◆ **Work item**: Would you please output, word for word, the span of the listing below that opens on the line containing "[CObject](../../mfc/reference/cobject-class.md)" and closes on the line containing "[Graphique hié"? Include both ends and nothing more.
== Supplied data
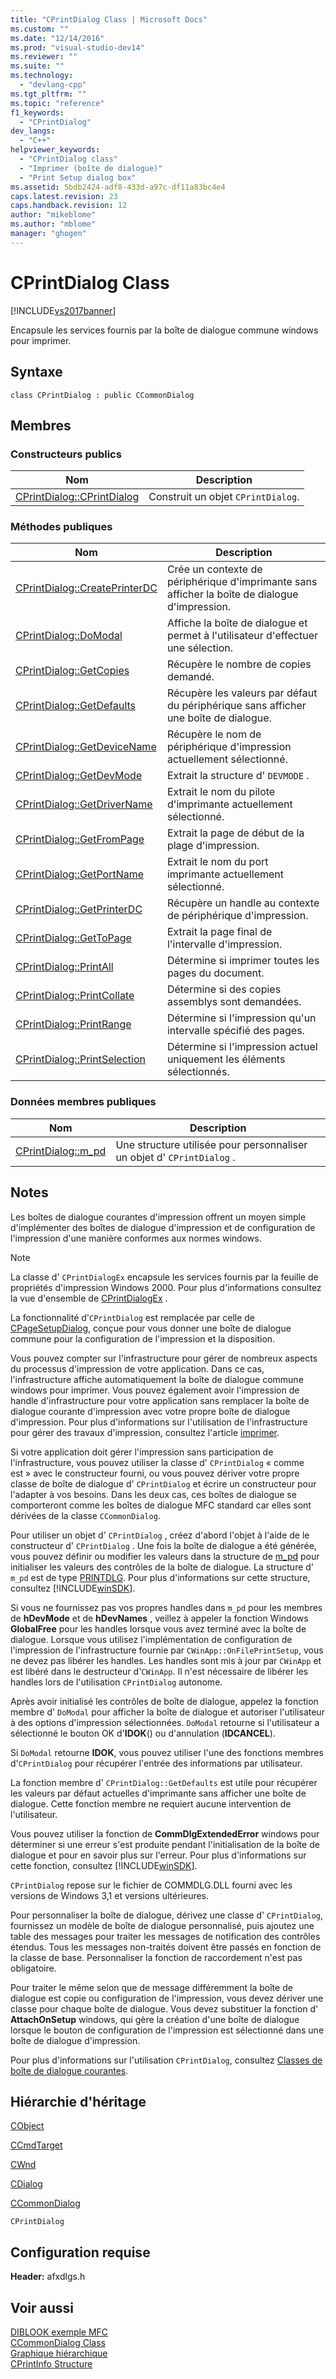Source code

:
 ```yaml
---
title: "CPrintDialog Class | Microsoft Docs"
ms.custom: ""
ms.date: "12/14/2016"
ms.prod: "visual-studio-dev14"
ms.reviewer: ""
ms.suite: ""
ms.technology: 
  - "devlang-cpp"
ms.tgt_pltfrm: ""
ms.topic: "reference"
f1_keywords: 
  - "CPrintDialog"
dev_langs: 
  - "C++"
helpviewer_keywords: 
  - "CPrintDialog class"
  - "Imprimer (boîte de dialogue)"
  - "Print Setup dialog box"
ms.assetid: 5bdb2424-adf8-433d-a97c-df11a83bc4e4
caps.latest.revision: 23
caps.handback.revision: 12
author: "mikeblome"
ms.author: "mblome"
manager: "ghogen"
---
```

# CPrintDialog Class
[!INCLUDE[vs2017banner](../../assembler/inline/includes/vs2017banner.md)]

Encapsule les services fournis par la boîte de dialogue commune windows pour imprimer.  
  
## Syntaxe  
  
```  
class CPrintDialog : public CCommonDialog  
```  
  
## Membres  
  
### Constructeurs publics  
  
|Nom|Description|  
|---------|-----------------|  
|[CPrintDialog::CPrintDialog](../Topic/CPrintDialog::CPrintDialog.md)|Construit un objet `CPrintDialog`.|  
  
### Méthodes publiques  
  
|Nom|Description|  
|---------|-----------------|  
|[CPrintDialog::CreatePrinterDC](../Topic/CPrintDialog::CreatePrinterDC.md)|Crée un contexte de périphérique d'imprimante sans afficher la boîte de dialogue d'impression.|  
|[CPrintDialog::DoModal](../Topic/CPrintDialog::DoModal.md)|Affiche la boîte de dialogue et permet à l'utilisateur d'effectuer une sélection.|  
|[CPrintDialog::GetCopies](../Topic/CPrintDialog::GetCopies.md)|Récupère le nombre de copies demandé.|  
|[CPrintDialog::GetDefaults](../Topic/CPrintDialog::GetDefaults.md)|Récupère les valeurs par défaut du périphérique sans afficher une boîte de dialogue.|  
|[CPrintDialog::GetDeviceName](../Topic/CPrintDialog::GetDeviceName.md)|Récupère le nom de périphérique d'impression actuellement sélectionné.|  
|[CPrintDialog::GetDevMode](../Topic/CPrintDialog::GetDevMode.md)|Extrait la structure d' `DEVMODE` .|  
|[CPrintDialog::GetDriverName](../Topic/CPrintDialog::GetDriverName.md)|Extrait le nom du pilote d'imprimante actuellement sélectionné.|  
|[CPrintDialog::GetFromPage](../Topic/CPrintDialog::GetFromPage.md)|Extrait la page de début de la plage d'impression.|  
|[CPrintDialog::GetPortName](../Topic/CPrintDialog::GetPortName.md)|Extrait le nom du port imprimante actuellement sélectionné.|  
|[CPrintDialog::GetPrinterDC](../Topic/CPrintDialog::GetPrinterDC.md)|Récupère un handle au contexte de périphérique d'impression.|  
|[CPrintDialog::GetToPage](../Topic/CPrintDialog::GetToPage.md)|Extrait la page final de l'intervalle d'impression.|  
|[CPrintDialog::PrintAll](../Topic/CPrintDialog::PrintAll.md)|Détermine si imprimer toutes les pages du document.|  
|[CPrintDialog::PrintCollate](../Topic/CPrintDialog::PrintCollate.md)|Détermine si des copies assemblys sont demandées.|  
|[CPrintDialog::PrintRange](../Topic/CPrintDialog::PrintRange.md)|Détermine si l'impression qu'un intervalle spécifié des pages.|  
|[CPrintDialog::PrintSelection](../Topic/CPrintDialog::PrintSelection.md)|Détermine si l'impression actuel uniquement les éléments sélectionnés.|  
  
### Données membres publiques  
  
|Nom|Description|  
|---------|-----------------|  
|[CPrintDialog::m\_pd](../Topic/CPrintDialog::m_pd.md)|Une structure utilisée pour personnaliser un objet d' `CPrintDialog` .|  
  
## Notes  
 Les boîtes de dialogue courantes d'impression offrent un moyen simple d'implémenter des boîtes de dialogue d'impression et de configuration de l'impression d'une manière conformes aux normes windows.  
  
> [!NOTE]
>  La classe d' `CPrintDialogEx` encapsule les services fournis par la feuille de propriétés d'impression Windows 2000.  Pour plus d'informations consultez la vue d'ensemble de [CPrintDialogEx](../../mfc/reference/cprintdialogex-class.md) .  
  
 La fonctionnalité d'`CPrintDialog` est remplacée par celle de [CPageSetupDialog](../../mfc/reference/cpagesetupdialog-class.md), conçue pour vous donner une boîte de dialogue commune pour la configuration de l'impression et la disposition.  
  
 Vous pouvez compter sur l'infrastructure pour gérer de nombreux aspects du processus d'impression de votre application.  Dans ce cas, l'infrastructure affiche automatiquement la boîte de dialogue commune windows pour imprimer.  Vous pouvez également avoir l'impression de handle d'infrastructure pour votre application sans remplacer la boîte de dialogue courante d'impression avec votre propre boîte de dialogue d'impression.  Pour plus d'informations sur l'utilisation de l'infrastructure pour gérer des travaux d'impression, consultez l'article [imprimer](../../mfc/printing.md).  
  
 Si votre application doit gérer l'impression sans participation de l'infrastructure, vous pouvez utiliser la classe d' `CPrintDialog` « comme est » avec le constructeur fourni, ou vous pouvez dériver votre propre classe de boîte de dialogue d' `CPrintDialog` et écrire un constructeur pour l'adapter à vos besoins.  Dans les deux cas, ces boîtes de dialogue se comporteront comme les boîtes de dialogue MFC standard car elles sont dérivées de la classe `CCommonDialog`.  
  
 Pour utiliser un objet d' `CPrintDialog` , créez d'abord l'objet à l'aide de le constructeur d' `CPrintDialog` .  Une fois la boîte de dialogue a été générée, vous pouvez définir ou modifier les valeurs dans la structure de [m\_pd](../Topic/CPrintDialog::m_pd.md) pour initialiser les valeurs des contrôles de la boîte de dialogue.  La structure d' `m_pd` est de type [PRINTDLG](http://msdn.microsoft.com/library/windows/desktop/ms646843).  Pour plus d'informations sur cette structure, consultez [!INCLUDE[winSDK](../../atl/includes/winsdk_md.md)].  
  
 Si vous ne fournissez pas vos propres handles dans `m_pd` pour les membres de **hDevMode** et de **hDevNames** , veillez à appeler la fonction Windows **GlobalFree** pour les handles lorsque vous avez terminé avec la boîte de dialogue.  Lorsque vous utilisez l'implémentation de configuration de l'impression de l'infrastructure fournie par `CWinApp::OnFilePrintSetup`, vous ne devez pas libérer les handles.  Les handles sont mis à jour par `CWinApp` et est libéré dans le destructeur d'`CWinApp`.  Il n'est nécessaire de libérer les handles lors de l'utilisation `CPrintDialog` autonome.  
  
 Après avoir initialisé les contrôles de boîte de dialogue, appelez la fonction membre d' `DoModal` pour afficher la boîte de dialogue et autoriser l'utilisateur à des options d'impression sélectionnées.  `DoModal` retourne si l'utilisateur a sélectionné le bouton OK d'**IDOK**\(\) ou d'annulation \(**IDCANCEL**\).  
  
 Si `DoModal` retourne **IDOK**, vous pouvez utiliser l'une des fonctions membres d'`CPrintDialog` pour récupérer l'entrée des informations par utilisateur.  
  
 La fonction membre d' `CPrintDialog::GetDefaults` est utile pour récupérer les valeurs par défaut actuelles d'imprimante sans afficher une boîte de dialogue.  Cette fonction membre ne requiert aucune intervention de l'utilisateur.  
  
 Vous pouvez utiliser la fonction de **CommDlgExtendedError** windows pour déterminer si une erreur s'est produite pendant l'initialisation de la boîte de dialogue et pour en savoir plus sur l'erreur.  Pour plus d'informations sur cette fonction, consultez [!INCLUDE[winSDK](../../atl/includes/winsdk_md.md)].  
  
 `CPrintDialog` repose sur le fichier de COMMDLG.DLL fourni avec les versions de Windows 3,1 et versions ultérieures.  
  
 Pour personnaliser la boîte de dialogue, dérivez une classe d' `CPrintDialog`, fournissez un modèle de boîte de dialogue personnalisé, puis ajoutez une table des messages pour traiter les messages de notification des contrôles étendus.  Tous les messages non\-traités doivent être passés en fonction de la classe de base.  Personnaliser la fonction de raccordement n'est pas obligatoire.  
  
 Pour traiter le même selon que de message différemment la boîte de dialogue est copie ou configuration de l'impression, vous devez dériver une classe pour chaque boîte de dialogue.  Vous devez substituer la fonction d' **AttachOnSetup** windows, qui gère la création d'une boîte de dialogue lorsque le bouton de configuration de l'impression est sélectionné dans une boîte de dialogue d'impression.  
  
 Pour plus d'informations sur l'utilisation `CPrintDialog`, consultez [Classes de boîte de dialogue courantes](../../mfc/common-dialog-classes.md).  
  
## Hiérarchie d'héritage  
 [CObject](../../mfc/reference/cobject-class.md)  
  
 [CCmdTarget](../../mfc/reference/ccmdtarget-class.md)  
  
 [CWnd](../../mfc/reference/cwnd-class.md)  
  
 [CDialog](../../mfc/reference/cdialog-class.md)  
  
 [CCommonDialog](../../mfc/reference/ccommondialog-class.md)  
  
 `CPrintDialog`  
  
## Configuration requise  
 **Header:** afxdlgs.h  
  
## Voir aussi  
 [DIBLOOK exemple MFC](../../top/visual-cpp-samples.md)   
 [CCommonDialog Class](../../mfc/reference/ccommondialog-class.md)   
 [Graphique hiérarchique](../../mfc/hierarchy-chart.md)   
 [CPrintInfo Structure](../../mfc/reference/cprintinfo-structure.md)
====
◆ **Task answer**:
 [CObject](../../mfc/reference/cobject-class.md)  
  
 [CCmdTarget](../../mfc/reference/ccmdtarget-class.md)  
  
 [CWnd](../../mfc/reference/cwnd-class.md)  
  
 [CDialog](../../mfc/reference/cdialog-class.md)  
  
 [CCommonDialog](../../mfc/reference/ccommondialog-class.md)  
  
 `CPrintDialog`  
  
## Configuration requise  
 **Header:** afxdlgs.h  
  
## Voir aussi  
 [DIBLOOK exemple MFC](../../top/visual-cpp-samples.md)   
 [CCommonDialog Class](../../mfc/reference/ccommondialog-class.md)   
 [Graphique hiérarchique](../../mfc/hierarchy-chart.md)   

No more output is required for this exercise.